To this end, this study proposes a novel Aspiration-Based Dual-Protection Strategy Under Proximal Balloon Occlusion and Distal Embolic Protection Device (ABGCEPD), which integrates proximal flow arrest with distal embolic capture to reduce embolic escape during EVT.

This retrospective study looks into the safety and efficacy of ABGCEPD in sICAO management to optimize EVT strategies for high-risk patients.​.

Methods

Patients

This study was conducted in accordance with the relevant guidelines and principles of the Declaration of Helsinki. The study was approved by the institutional review board and adhered to its ethical guidelines(the ethics committee of Huanhu Hospital Affiliated to Tianjin Medical University, 202501221500000278505). Patients with acute ischemic strokes caused by large vessel occlusion were selected using the prospective endovascular stroke registry, which has been established since January 2016. The inclusion criteria were as follows: The inclusion criteria were as follows: (1) age ≥ 18 years; (2) initial NIHSS score ≥ 6; (3) an mRS score of 0 or 1 before the stroke; and (4) presence of isolated ICAO. The exclusion criteria were as follows: (1) minor stroke with NIHSS score < 6; (2) occlusion of the middle cerebral artery, anterior cerebral artery, or posterior circulation; (3) tandem occlusion; (4) other non-cervical ICA occlusion; and (5) missing clinical data.

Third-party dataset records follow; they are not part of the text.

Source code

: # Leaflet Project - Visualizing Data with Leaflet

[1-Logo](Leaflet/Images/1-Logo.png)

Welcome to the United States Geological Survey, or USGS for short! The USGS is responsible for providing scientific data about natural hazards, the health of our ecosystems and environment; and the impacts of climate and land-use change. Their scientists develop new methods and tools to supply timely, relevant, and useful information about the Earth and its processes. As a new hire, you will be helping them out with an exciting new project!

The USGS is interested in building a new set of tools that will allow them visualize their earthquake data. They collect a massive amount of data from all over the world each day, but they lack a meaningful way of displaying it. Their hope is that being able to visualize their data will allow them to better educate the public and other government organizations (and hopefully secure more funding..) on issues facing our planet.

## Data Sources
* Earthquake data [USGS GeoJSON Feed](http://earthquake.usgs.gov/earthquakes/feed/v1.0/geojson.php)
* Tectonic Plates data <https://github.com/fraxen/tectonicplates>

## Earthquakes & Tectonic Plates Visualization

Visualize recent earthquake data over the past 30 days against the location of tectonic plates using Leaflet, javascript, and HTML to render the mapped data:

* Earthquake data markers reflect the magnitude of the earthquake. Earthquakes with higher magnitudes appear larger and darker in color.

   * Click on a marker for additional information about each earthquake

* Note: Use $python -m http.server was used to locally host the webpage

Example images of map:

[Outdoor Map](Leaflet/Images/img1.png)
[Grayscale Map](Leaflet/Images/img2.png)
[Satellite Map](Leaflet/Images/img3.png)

Before intervention, all patients underwent a multimodal imaging examination that included:

  1. (1)

    Angiographically confirmed isolated ICA occlusion or noninvasive imaging (CTA/MRA), without concomitant intracranial LVO (MCA M1/M2, ACA A1/A2, or posterior circulation) or Internal Carotid Artery Dissection (ICAD)​.

  2. (2)

    Clinical screening: Excluded patients with recent neck trauma, hyperextension injury, or fluctuating symptoms suggestive of arterial dissection.

Furthermore, patients presenting 6 to 24 h after the onset of symptoms were included if the infarction volume determined by multimodal magnetic resonance imaging was < 70 mL and the stroke etiology was determined to be hypoperfusion13.

Overall, 65 patients (6.9%) were enrolled in this study.

Figure 1 shows the flowchart of patient selection.

Fig. 1
figure 1

Flowchart of patient selection. EVT, endovascular treatment; LVO, large vessel occlusion; ICA, internal carotid artery; MCA, middle cerebral artery; ACA, anterior cerebral artery; *other segment Internal carotid artery occlusion (C2–C7) expect for cervical segment.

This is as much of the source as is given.